What you will do: Apart from the pictures, every entry should be reproduced exactly.

Exercise material:
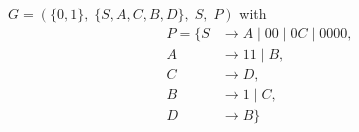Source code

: \documentclass{article}
\begin{document}
$G=\left(\{0, 1\},\;\{ S, A, C, B, D\},\;S,\;P\right)$ with
\begin{align*}
P=\{	S &\rightarrow A\;|\;00\;|\;0C\;|\;0000, \\ 
	A &\rightarrow 11\;|\;B, \\ 
	C &\rightarrow D, \\ 
	B &\rightarrow 1\;|\;C, \\ 
	D &\rightarrow B\}
\end{align*}
\end{document}
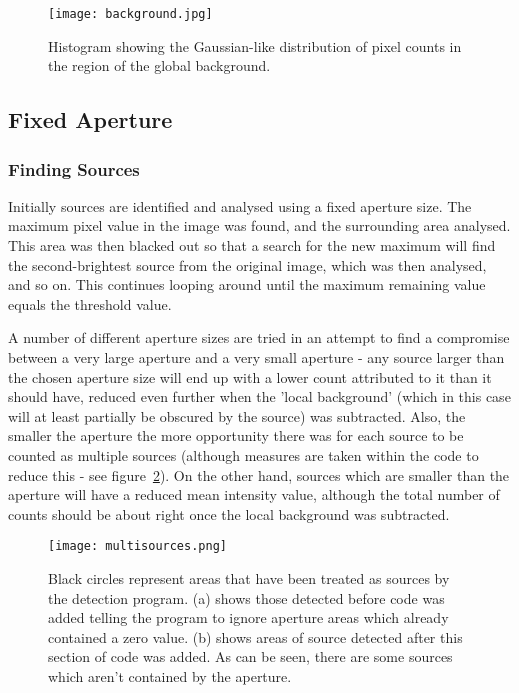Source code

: \documentclass[a4paper,11pt,twoside]{article}
\begin{document}
\begin{figure}[htb]
  \centering
  \texttt{[image: background.jpg]}
  \caption{Histogram showing the Gaussian-like distribution of pixel counts in the region of the global background.} 
  \label{fig:background}
\end{figure}

\subsection{Fixed Aperture}

\subsubsection{Finding Sources}

Initially sources are identified and analysed using a fixed aperture size. The maximum pixel value in the image was found, and the surrounding area analysed. This area was then blacked out so that a search for the new maximum will find the second-brightest source from the original image, which was then analysed, and so on. This continues looping around until the maximum remaining value equals the threshold value.

A number of different aperture sizes are tried in an attempt to find a compromise between a very large aperture and a very small aperture - any source larger than the chosen aperture size will end up with a lower count attributed to it than it should have, reduced even further when the 'local background' (which in this case will at least partially be obscured by the source) was subtracted. Also, the smaller the aperture the more opportunity there was for each source to be counted as multiple sources (although measures are taken within the code to reduce this - see figure~\ref{fig:multisources}). On the other hand, sources which are smaller than the aperture will have a reduced mean intensity value, although the total number of counts should be about right once the local background was subtracted. 

\begin{figure}[htb]
  \centering
  \texttt{[image: multisources.png]}
  \caption{Black circles represent areas that have been treated as sources by the detection program. (a) shows those detected before code was added telling the program to ignore aperture areas which already contained a zero value. (b) shows areas of source detected after this section of code was added. As can be seen, there are some sources which aren't contained by the aperture.}
  \label{fig:multisources}
\end{figure}
\end{document}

Exercise result:
Source code

: \documentclass{article}
\begin{document}
$G=\left(\{0, 1\},\;\{ S, A, C, B, D\},\;S,\;P\right)$ with
\begin{align*}
P=\{	S &\rightarrow A\;|\;00\;|\;0C\;|\;0000, \\ 
	A &\rightarrow 11\;|\;B, \\ 
	C &\rightarrow D, \\ 
	B &\rightarrow 1\;|\;C, \\ 
	D &\rightarrow B\}
\end{align*}
\end{document}
Source code

: \documentclass[a4paper,11pt,twoside]{article}
\begin{document}
\begin{figure}[htb]
  \centering
  \texttt{[image: background.jpg]}
  \caption{Histogram showing the Gaussian-like distribution of pixel counts in the region of the global background.} 
  \label{fig:background}
\end{figure}

\subsection{Fixed Aperture}

\subsubsection{Finding Sources}

Initially sources are identified and analysed using a fixed aperture size. The maximum pixel value in the image was found, and the surrounding area analysed. This area was then blacked out so that a search for the new maximum will find the second-brightest source from the original image, which was then analysed, and so on. This continues looping around until the maximum remaining value equals the threshold value.

A number of different aperture sizes are tried in an attempt to find a compromise between a very large aperture and a very small aperture - any source larger than the chosen aperture size will end up with a lower count attributed to it than it should have, reduced even further when the 'local background' (which in this case will at least partially be obscured by the source) was subtracted. Also, the smaller the aperture the more opportunity there was for each source to be counted as multiple sources (although measures are taken within the code to reduce this - see figure~\ref{fig:multisources}). On the other hand, sources which are smaller than the aperture will have a reduced mean intensity value, although the total number of counts should be about right once the local background was subtracted. 

\begin{figure}[htb]
  \centering
  \texttt{[image: multisources.png]}
  \caption{Black circles represent areas that have been treated as sources by the detection program. (a) shows those detected before code was added telling the program to ignore aperture areas which already contained a zero value. (b) shows areas of source detected after this section of code was added. As can be seen, there are some sources which aren't contained by the aperture.}
  \label{fig:multisources}
\end{figure}
\end{document}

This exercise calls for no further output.